C’était vraiment difficile de trouver un endroit qui n’utilisait que du tsuchi, la « terre », parce que presque tous les gens qui se nomment sakan utilisaient désormais des produits industriels, c’était donc le défi de trouver un endroit pour apprendre.
Je l’ai trouvé en 2007 à l’école de Kyoto [京都府左官技能専修å¦é™¢, Kyoto Prefecture Plastering Training Institute]. Je me suis formée puis j’ai commencé un apprentissage en 2008 mais je n’ai pas pu obtenir de visa pour rester et continuer à apprendre. J’ai été loin du Japon pendant 8 ans jusqu’à ce que j’obtienne le visa pour revenir et essayer de réapprendre le métier.
Maintenant, je suis ici [au Japon] depuis 2016 et je travaille en continu avec une entreprise en tant que sakan. C’est un peu dispersé, mais c’est depuis 2007.
Comment avez-vous découvert le métier de sakan et qu’est-ce qui vous a inspiré à poursuivre cette voie ? À votre avis, quelle est la chose la plus importante à savoir pour devenir sakan ?
Je me suis intéressée au travail du sakan dès que j’ai appris qu’il existait. J’ai grandi au Japon mais je ne comprenais pas qu’il existait ici un métier artisanal avec la terre [crue].
À la fin de mon adolescence, je me suis intéressée à la permaculture et à la construction naturelle aux États-Unis.

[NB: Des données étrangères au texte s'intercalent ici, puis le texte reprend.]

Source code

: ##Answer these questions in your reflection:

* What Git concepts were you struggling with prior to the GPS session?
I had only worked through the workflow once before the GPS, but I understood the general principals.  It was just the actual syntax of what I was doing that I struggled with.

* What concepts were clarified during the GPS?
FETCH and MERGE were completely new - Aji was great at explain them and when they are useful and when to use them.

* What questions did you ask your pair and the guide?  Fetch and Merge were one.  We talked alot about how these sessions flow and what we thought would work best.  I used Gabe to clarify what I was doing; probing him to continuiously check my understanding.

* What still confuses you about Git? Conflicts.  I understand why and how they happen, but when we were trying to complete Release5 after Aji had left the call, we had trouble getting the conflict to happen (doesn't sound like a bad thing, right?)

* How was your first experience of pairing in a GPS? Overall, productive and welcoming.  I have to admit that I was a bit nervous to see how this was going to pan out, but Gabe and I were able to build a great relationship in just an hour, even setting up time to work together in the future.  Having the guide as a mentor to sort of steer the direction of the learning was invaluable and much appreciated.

Je voulais poursuivre dans cette voie et dès que j’ai appris qu’on pouvait construire des murs avec de l’argile, j’ai su que c’était ce que je voulais faire dans la vie. Mais j’avais déjà postulé pour devenir professeur d’anglais au Japon, alors je suis revenue dans le pays où je suis née et j’ai commencé à enseigner l’anglais. C’est parce que je parlais japonais, que j’ai découvert qu’il y avait des gens qui construisaient avec de la terre au Japon.

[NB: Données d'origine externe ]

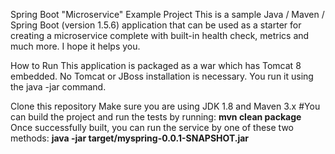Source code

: Spring Boot "Microservice" Example Project
This is a sample Java / Maven / Spring Boot (version 1.5.6) application that can be used as a starter for creating a microservice complete with built-in health check, metrics and much more. I hope it helps you.

How to Run
This application is packaged as a war which has Tomcat 8 embedded. No Tomcat or JBoss installation is necessary. You run it using the java -jar command.

Clone this repository
Make sure you are using JDK 1.8 and Maven 3.x
#You can build the project and run the tests by running:  **mvn clean package**
Once successfully built, you can run the service by one of these two methods:
**java -jar target/myspring-0.0.1-SNAPSHOT.jar**
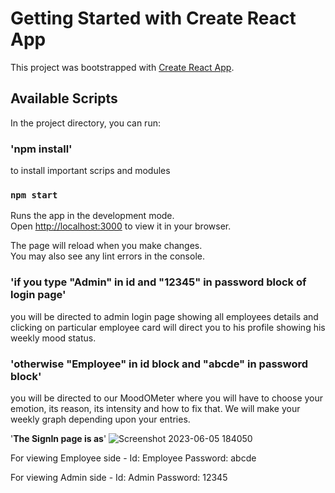 
# Getting Started with Create React App

This project was bootstrapped with [Create React App](https://github.com/facebook/create-react-app).

## Available Scripts

In the project directory, you can run:
### 'npm install'
to install important scrips and modules

### `npm start`

Runs the app in the development mode.\
Open [http://localhost:3000](http://localhost:3000) to view it in your browser.

The page will reload when you make changes.\
You may also see any lint errors in the console.

### 'if you type "Admin" in id and "12345" in password block of login page'

you will be directed to admin login page showing all employees details and clicking on particular employee card will direct you to his profile showing his weekly mood status.

### 'otherwise "Employee" in id block and "abcde" in password block'

you will be directed to our MoodOMeter where you will have to choose your emotion, its reason, its intensity and how to fix that. We will make your weekly graph depending upon your entries.


'**The SignIn page is as**'
![Screenshot 2023-06-05 184050](https://github.com/parteekahlawat/Codathon/assets/72187356/04f12914-5208-4806-b0d0-c0917f8afaef)

For viewing Employee side - 
Id: Employee
Password: abcde

For viewing Admin side - 
Id: Admin
Password: 12345

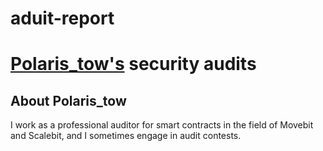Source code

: # aduit-report

# [Polaris_tow's](https://github.com/Polaristow) security audits
## About Polaris_tow
I work as a professional auditor for smart contracts in the field of Movebit and Scalebit, and I sometimes engage in audit contests.


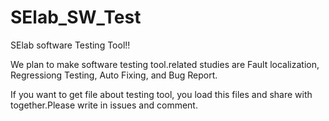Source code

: # SElab_SW_Test

SElab software Testing Tool!!

We plan to make software testing tool.related studies are Fault localization, Regressiong Testing, Auto Fixing, and Bug Report.

If you want to get file about testing tool, you load this files and share with together.Please write in issues and comment.
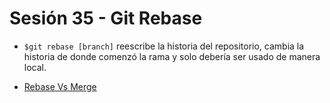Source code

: # Sesión 35 - Git Rebase

* `$git rebase [branch]` reescribe la historia del repositorio, cambia la historia de donde comenzó la rama y solo debería ser usado de manera local.

* [Rebase Vs Merge](https://hackernoon.com/git-merge-vs-rebase-whats-the-diff-76413c117333 "Rebase Vs Merge")
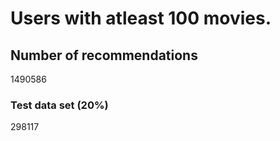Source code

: # Users with atleast 100 movies.

## Number of recommendations

1490586

### Test data set (20%)

298117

C’est ce qui m’a intéressée, plus j’apprenais, plus je comprenais que tous les problèmes que nous avions aux États-Unis, comme les fissures, l’enduit qui se sépare du bois… tous les problèmes fondamentaux pour lesquels personne n’avait de réponses, ils [les sakans] japonais ont eu des réponses à cela,
et cela depuis des centaines d’années. Je savais que je devais poursuivre.
Je pense que la chose la plus importante à savoir pour devenir sakan, c’est qu’il faut apprendre le japonais. Il est préférable d’apprendre au Japon, en équipe. Soyez également très patient et soyez prêt à commencer par faire le gros travail. Tu ne vas pas être mis sur les murs tout de suite, tu vas devoir tout faire pour occuper le sakan, occuper les professionnels en fournissant leur matériel et faire le nettoyage, faire les préparatifs ou la préparation mentale qui doit avoir lieu si quelqu’un veut devenir sakan, au moins à ce stade.

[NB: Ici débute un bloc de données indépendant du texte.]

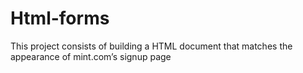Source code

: # Html-forms
This project consists of building a HTML document that matches the appearance of mint.com’s signup page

Pouvez-vous décrire en quoi les techniques traditionnelles d’enduits japonais diffèrent des méthodes de construction modernes ?
Je suppose que le plus important est que tout est un mélange personnalisé. Dans la construction moderne, presque tout consiste à ajouter de l’eau, à remuer puis à appliquer. Vous n’avez pas besoin d’avoir une idée personnelle des matériaux que vous utilisez, il vous suffit de suivre les instructions de l’entreprise qui a fabriqué le matériau. Mais dans les techniques traditionnelles, on utilise des matériaux naturels qui sont différents selon leur provenance, vous devez personnaliser les matériaux en fonction de la partie du mur que vous construisez (ara-kabe, naka-nuri ou finition). Toutes ces choses sont différentes et toutes sont personnalisées, c’est donc la plus grande différence.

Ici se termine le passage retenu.